Banbury Advertiser, October 3 1907.
Manchester Courier, September 28, 1907.
Essex County Chronicle, September 27, 1907.
The Times, February 23, 1970.
I came across the story of Eva Pierlo while researching Christiana Edmunds' time in Newgate prison. The pair were cellmates and Christiana complained to the prison governor about sharing with Eva, a woman accused of bigamy, on the grounds that she had a low moral character. This is rather ironic when you consider that Christiana was accused and found guilty) of one count of murder and three counts of attempted murder!
Anyway, while the details of Eva's case are scant, I think her story is one worth mentioning.
Very little is known about Eva's background until she stood in the dock of the Old Bailey on 9 January 1872. The Times commented on Eva's "ladylike appearance and manners." Eva had no counsel but this was a good thing, wrote one reporter from the Leeds Times:
"This compelled her to state her case to the court in her own way and, judging by the result, her oratorical powers must be of no mean description."
Reading her trial transcript, it is clear that Eva was a confident woman who was frank and open about the charge she was accused of. She had no problem in admitting to bigamy, for instance, but she wanted the court to know the full details of her two marriages before they judged her actions.

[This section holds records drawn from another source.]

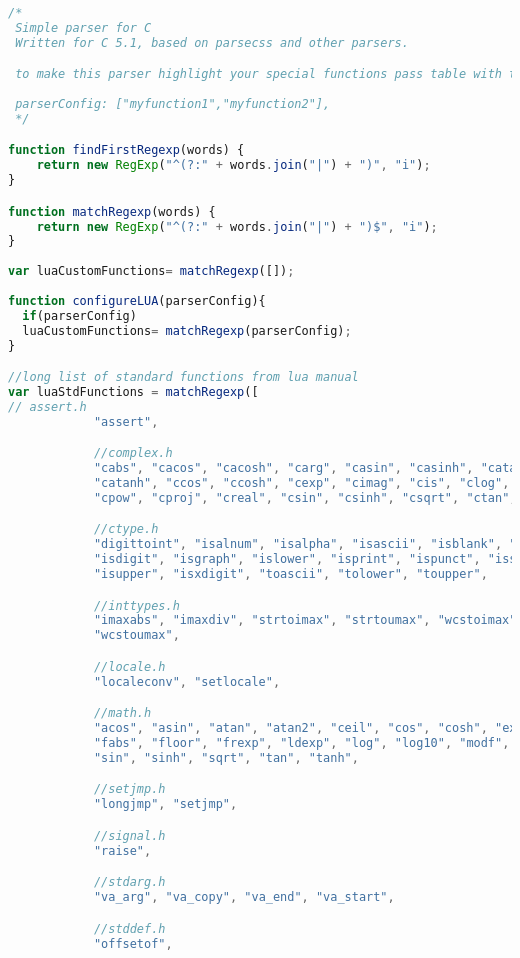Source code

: \begin{lstlisting}[language=Javascript]
/*
 Simple parser for C
 Written for C 5.1, based on parsecss and other parsers.

 to make this parser highlight your special functions pass table with this functions names to parserConfig argument of creator,
  
 parserConfig: ["myfunction1","myfunction2"],
 */

function findFirstRegexp(words) {
    return new RegExp("^(?:" + words.join("|") + ")", "i");
}

function matchRegexp(words) {
    return new RegExp("^(?:" + words.join("|") + ")$", "i");
}
 
var luaCustomFunctions= matchRegexp([]);
 
function configureLUA(parserConfig){
  if(parserConfig)
  luaCustomFunctions= matchRegexp(parserConfig);
}

//long list of standard functions from lua manual
var luaStdFunctions = matchRegexp([
// assert.h
            "assert",

            //complex.h
            "cabs", "cacos", "cacosh", "carg", "casin", "casinh", "catan",
            "catanh", "ccos", "ccosh", "cexp", "cimag", "cis", "clog", "conj",
            "cpow", "cproj", "creal", "csin", "csinh", "csqrt", "ctan", "ctanh",

            //ctype.h
            "digittoint", "isalnum", "isalpha", "isascii", "isblank", "iscntrl",
            "isdigit", "isgraph", "islower", "isprint", "ispunct", "isspace",
            "isupper", "isxdigit", "toascii", "tolower", "toupper",

            //inttypes.h
            "imaxabs", "imaxdiv", "strtoimax", "strtoumax", "wcstoimax",
            "wcstoumax",

            //locale.h
            "localeconv", "setlocale",

            //math.h
            "acos", "asin", "atan", "atan2", "ceil", "cos", "cosh", "exp",
            "fabs", "floor", "frexp", "ldexp", "log", "log10", "modf", "pow",
            "sin", "sinh", "sqrt", "tan", "tanh",

            //setjmp.h
            "longjmp", "setjmp",

            //signal.h
            "raise",

            //stdarg.h
            "va_arg", "va_copy", "va_end", "va_start",

            //stddef.h
            "offsetof",


\end{lstlisting}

Eva had married her first husband, Albert Pierlo, on 8 December 1870 at Aldgate Church in London. With no home of their own, the newlyweds spent the first two weeks of their marriage as lodgers in the home of Mary Ann Carter. In court, Mary Ann testified that Albert had repeatedly "struck" and "ill-treated" his new wife, even though Eva was financially supporting him. In fact, Albert was in the habit of extorting money from Eva: taking first her personal allowance of 17 shillings per week before squandering £80 of her life savings on a failed business venture in Hamburg. When the couple returned to London, Albert pawned all of Eva's clothing and then disappeared, leaving her in a state of personal and financial ruin.
Less than nine months after marrying Albert, Eva wed William Frederick White. In court, Eva openly admitted that William had married her "out of pity" and to prevent her from being "ruined." Soon after, Eva was arrested after Albert heard about the wedding and informed the police.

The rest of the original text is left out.